Task to carry out »
Please retype the records below exactly as they appear, leaving out every picture.

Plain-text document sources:
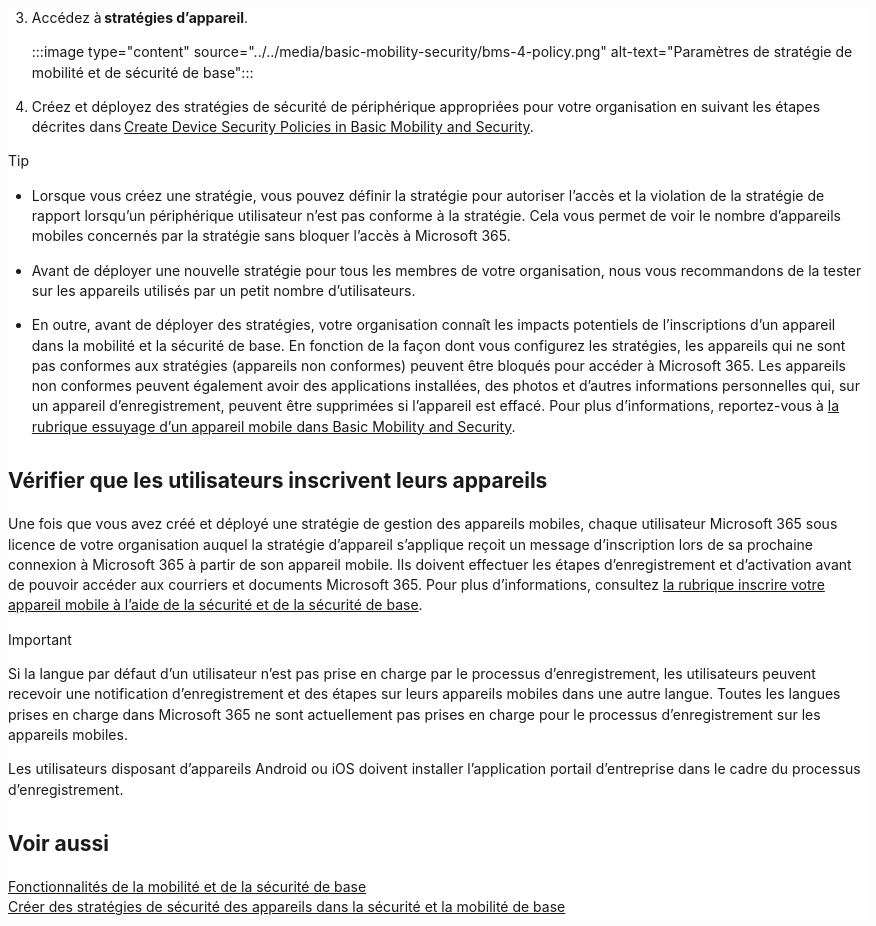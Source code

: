 3. Accédez à **stratégies d’appareil**.

   :::image type="content" source="../../media/basic-mobility-security/bms-4-policy.png" alt-text="Paramètres de stratégie de mobilité et de sécurité de base":::

4. Créez et déployez des stratégies de sécurité de périphérique appropriées pour votre organisation en suivant les étapes décrites dans [Create Device Security Policies in Basic Mobility and Security](create-device-security-policies.md).

> [!TIP]
>
> - Lorsque vous créez une stratégie, vous pouvez définir la stratégie pour autoriser l’accès et la violation de la stratégie de rapport lorsqu’un périphérique utilisateur n’est pas conforme à la stratégie. Cela vous permet de voir le nombre d’appareils mobiles concernés par la stratégie sans bloquer l’accès à Microsoft 365.
>
> - Avant de déployer une nouvelle stratégie pour tous les membres de votre organisation, nous vous recommandons de la tester sur les appareils utilisés par un petit nombre d’utilisateurs.
>
> - En outre, avant de déployer des stratégies, votre organisation connaît les impacts potentiels de l’inscriptions d’un appareil dans la mobilité et la sécurité de base. En fonction de la façon dont vous configurez les stratégies, les appareils qui ne sont pas conformes aux stratégies (appareils non conformes) peuvent être bloqués pour accéder à Microsoft 365. Les appareils non conformes peuvent également avoir des applications installées, des photos et d’autres informations personnelles qui, sur un appareil d’enregistrement, peuvent être supprimées si l’appareil est effacé. Pour plus d’informations, reportez-vous à [la rubrique essuyage d’un appareil mobile dans Basic Mobility and Security](wipe-mobile-device.md).

## <a name="make-sure-users-enroll-their-devices"></a>Vérifier que les utilisateurs inscrivent leurs appareils

Une fois que vous avez créé et déployé une stratégie de gestion des appareils mobiles, chaque utilisateur Microsoft 365 sous licence de votre organisation auquel la stratégie d’appareil s’applique reçoit un message d’inscription lors de sa prochaine connexion à Microsoft 365 à partir de son appareil mobile. Ils doivent effectuer les étapes d’enregistrement et d’activation avant de pouvoir accéder aux courriers et documents Microsoft 365. Pour plus d’informations, consultez [la rubrique inscrire votre appareil mobile à l’aide de la sécurité et de la sécurité de base](enroll-your-mobile-device.md).

> [!IMPORTANT]
> Si la langue par défaut d’un utilisateur n’est pas prise en charge par le processus d’enregistrement, les utilisateurs peuvent recevoir une notification d’enregistrement et des étapes sur leurs appareils mobiles dans une autre langue. Toutes les langues prises en charge dans Microsoft 365 ne sont actuellement pas prises en charge pour le processus d’enregistrement sur les appareils mobiles.

Les utilisateurs disposant d’appareils Android ou iOS doivent installer l’application portail d’entreprise dans le cadre du processus d’enregistrement.

## <a name="related-topics"></a>Voir aussi

[Fonctionnalités de la mobilité et de la sécurité de base](capabilities.md)<br/>
[Créer des stratégies de sécurité des appareils dans la sécurité et la mobilité de base](create-device-security-policies.md)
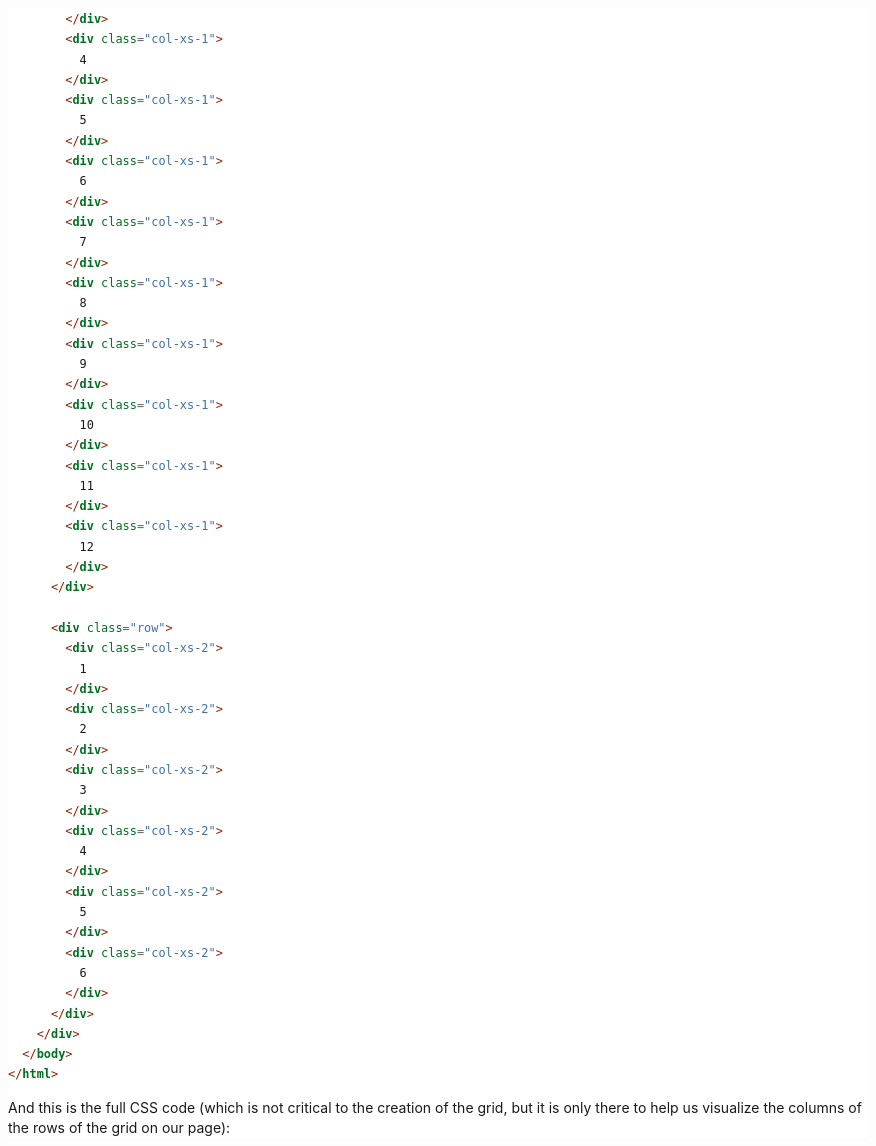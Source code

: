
 ``` html
        </div>
        <div class="col-xs-1">
          4
        </div>
        <div class="col-xs-1">
          5
        </div>
        <div class="col-xs-1">
          6
        </div>
        <div class="col-xs-1">
          7
        </div>
        <div class="col-xs-1">
          8
        </div>
        <div class="col-xs-1">
          9
        </div>
        <div class="col-xs-1">
          10
        </div>
        <div class="col-xs-1">
          11
        </div>
        <div class="col-xs-1">
          12
        </div>
      </div>

      <div class="row">
        <div class="col-xs-2">
          1
        </div>
        <div class="col-xs-2">
          2
        </div>
        <div class="col-xs-2">
          3
        </div>
        <div class="col-xs-2">
          4
        </div>
        <div class="col-xs-2">
          5
        </div>
        <div class="col-xs-2">
          6
        </div>
      </div>
    </div>
  </body>
</html>
```
And this is the full CSS code (which is not critical to the creation of the grid, but it is only there to help us visualize the columns of the rows of the grid on our page):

Written response »
Source code

: 3. Accédez à **stratégies d’appareil**.

   :::image type="content" source="../../media/basic-mobility-security/bms-4-policy.png" alt-text="Paramètres de stratégie de mobilité et de sécurité de base":::

4. Créez et déployez des stratégies de sécurité de périphérique appropriées pour votre organisation en suivant les étapes décrites dans [Create Device Security Policies in Basic Mobility and Security](create-device-security-policies.md).

> [!TIP]
>
> - Lorsque vous créez une stratégie, vous pouvez définir la stratégie pour autoriser l’accès et la violation de la stratégie de rapport lorsqu’un périphérique utilisateur n’est pas conforme à la stratégie. Cela vous permet de voir le nombre d’appareils mobiles concernés par la stratégie sans bloquer l’accès à Microsoft 365.
>
> - Avant de déployer une nouvelle stratégie pour tous les membres de votre organisation, nous vous recommandons de la tester sur les appareils utilisés par un petit nombre d’utilisateurs.
>
> - En outre, avant de déployer des stratégies, votre organisation connaît les impacts potentiels de l’inscriptions d’un appareil dans la mobilité et la sécurité de base. En fonction de la façon dont vous configurez les stratégies, les appareils qui ne sont pas conformes aux stratégies (appareils non conformes) peuvent être bloqués pour accéder à Microsoft 365. Les appareils non conformes peuvent également avoir des applications installées, des photos et d’autres informations personnelles qui, sur un appareil d’enregistrement, peuvent être supprimées si l’appareil est effacé. Pour plus d’informations, reportez-vous à [la rubrique essuyage d’un appareil mobile dans Basic Mobility and Security](wipe-mobile-device.md).

## <a name="make-sure-users-enroll-their-devices"></a>Vérifier que les utilisateurs inscrivent leurs appareils

Une fois que vous avez créé et déployé une stratégie de gestion des appareils mobiles, chaque utilisateur Microsoft 365 sous licence de votre organisation auquel la stratégie d’appareil s’applique reçoit un message d’inscription lors de sa prochaine connexion à Microsoft 365 à partir de son appareil mobile. Ils doivent effectuer les étapes d’enregistrement et d’activation avant de pouvoir accéder aux courriers et documents Microsoft 365. Pour plus d’informations, consultez [la rubrique inscrire votre appareil mobile à l’aide de la sécurité et de la sécurité de base](enroll-your-mobile-device.md).

> [!IMPORTANT]
> Si la langue par défaut d’un utilisateur n’est pas prise en charge par le processus d’enregistrement, les utilisateurs peuvent recevoir une notification d’enregistrement et des étapes sur leurs appareils mobiles dans une autre langue. Toutes les langues prises en charge dans Microsoft 365 ne sont actuellement pas prises en charge pour le processus d’enregistrement sur les appareils mobiles.

Les utilisateurs disposant d’appareils Android ou iOS doivent installer l’application portail d’entreprise dans le cadre du processus d’enregistrement.

## <a name="related-topics"></a>Voir aussi

[Fonctionnalités de la mobilité et de la sécurité de base](capabilities.md)<br/>
[Créer des stratégies de sécurité des appareils dans la sécurité et la mobilité de base](create-device-security-policies.md)
Source code

:
 ``` html
        </div>
        <div class="col-xs-1">
          4
        </div>
        <div class="col-xs-1">
          5
        </div>
        <div class="col-xs-1">
          6
        </div>
        <div class="col-xs-1">
          7
        </div>
        <div class="col-xs-1">
          8
        </div>
        <div class="col-xs-1">
          9
        </div>
        <div class="col-xs-1">
          10
        </div>
        <div class="col-xs-1">
          11
        </div>
        <div class="col-xs-1">
          12
        </div>
      </div>

      <div class="row">
        <div class="col-xs-2">
          1
        </div>
        <div class="col-xs-2">
          2
        </div>
        <div class="col-xs-2">
          3
        </div>
        <div class="col-xs-2">
          4
        </div>
        <div class="col-xs-2">
          5
        </div>
        <div class="col-xs-2">
          6
        </div>
      </div>
    </div>
  </body>
</html>
```
And this is the full CSS code (which is not critical to the creation of the grid, but it is only there to help us visualize the columns of the rows of the grid on our page):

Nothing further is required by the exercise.